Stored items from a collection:

# # # # # # #

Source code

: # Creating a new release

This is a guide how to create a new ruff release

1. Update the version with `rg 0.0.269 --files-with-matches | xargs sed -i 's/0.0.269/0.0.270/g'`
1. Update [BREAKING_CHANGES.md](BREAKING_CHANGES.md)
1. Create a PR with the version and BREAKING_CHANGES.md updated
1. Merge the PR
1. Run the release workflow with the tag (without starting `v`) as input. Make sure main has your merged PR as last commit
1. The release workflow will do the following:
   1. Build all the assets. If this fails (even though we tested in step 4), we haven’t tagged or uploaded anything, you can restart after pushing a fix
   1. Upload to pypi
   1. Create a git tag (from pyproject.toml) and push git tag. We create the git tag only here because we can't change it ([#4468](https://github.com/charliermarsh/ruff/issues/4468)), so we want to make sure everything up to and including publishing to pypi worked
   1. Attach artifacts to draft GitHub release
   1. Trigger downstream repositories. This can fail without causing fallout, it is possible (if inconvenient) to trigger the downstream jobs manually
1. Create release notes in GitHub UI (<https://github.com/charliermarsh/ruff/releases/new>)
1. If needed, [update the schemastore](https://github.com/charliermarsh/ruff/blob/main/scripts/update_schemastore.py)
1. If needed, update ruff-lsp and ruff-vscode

# # # # # # #

## Task instructions:
If a line in the data above includes the string "pypi", copy it.

## Exercise output:
   1. Upload to pypi
   1. Create a git tag (from pyproject.toml) and push git tag. We create the git tag only here because we can't change it ([#4468](https://github.com/charliermarsh/ruff/issues/4468)), so we want to make sure everything up to and including publishing to pypi worked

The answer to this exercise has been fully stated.